*Available records*:
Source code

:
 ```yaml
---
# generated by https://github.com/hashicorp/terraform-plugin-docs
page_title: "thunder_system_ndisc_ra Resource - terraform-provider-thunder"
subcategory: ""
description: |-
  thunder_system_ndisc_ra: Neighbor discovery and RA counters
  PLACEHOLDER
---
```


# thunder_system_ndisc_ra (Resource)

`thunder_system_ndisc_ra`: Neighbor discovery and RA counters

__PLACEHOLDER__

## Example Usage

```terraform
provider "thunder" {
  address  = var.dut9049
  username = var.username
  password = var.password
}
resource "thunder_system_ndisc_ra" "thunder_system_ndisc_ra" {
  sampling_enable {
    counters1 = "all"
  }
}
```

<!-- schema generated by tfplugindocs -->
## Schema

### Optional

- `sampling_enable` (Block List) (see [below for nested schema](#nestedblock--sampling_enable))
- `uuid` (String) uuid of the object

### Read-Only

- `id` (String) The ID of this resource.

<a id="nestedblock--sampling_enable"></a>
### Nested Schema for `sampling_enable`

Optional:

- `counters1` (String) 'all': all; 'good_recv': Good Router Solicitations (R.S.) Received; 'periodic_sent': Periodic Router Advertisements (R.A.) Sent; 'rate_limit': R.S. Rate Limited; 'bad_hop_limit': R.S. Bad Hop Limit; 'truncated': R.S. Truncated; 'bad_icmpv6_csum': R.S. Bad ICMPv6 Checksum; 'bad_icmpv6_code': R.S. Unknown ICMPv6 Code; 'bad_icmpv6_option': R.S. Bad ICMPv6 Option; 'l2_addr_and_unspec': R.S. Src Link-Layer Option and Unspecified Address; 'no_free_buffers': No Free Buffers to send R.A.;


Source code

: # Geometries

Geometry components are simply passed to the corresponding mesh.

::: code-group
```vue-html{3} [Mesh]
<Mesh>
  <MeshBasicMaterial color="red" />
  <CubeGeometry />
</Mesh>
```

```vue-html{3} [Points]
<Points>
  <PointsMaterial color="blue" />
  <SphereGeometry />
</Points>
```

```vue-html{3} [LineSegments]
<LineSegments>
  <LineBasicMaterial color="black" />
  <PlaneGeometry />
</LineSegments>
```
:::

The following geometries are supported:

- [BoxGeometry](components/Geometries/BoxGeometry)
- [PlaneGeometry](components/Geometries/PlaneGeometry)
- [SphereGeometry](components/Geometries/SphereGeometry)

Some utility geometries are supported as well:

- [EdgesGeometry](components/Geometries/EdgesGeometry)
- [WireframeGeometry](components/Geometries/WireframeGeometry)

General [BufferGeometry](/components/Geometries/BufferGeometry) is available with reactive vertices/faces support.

*What is expected*: Output the entries above in their entirety, exactly as written.

*The completed task*:
Source code

:
 ```yaml
---
# generated by https://github.com/hashicorp/terraform-plugin-docs
page_title: "thunder_system_ndisc_ra Resource - terraform-provider-thunder"
subcategory: ""
description: |-
  thunder_system_ndisc_ra: Neighbor discovery and RA counters
  PLACEHOLDER
---
```


# thunder_system_ndisc_ra (Resource)

`thunder_system_ndisc_ra`: Neighbor discovery and RA counters

__PLACEHOLDER__

## Example Usage

```terraform
provider "thunder" {
  address  = var.dut9049
  username = var.username
  password = var.password
}
resource "thunder_system_ndisc_ra" "thunder_system_ndisc_ra" {
  sampling_enable {
    counters1 = "all"
  }
}
```

<!-- schema generated by tfplugindocs -->
## Schema

### Optional

- `sampling_enable` (Block List) (see [below for nested schema](#nestedblock--sampling_enable))
- `uuid` (String) uuid of the object

### Read-Only

- `id` (String) The ID of this resource.

<a id="nestedblock--sampling_enable"></a>
### Nested Schema for `sampling_enable`

Optional:

- `counters1` (String) 'all': all; 'good_recv': Good Router Solicitations (R.S.) Received; 'periodic_sent': Periodic Router Advertisements (R.A.) Sent; 'rate_limit': R.S. Rate Limited; 'bad_hop_limit': R.S. Bad Hop Limit; 'truncated': R.S. Truncated; 'bad_icmpv6_csum': R.S. Bad ICMPv6 Checksum; 'bad_icmpv6_code': R.S. Unknown ICMPv6 Code; 'bad_icmpv6_option': R.S. Bad ICMPv6 Option; 'l2_addr_and_unspec': R.S. Src Link-Layer Option and Unspecified Address; 'no_free_buffers': No Free Buffers to send R.A.;


Source code

: # Geometries

Geometry components are simply passed to the corresponding mesh.

::: code-group
```vue-html{3} [Mesh]
<Mesh>
  <MeshBasicMaterial color="red" />
  <CubeGeometry />
</Mesh>
```

```vue-html{3} [Points]
<Points>
  <PointsMaterial color="blue" />
  <SphereGeometry />
</Points>
```

```vue-html{3} [LineSegments]
<LineSegments>
  <LineBasicMaterial color="black" />
  <PlaneGeometry />
</LineSegments>
```
:::

The following geometries are supported:

- [BoxGeometry](components/Geometries/BoxGeometry)
- [PlaneGeometry](components/Geometries/PlaneGeometry)
- [SphereGeometry](components/Geometries/SphereGeometry)

Some utility geometries are supported as well:

- [EdgesGeometry](components/Geometries/EdgesGeometry)
- [WireframeGeometry](components/Geometries/WireframeGeometry)

General [BufferGeometry](/components/Geometries/BufferGeometry) is available with reactive vertices/faces support.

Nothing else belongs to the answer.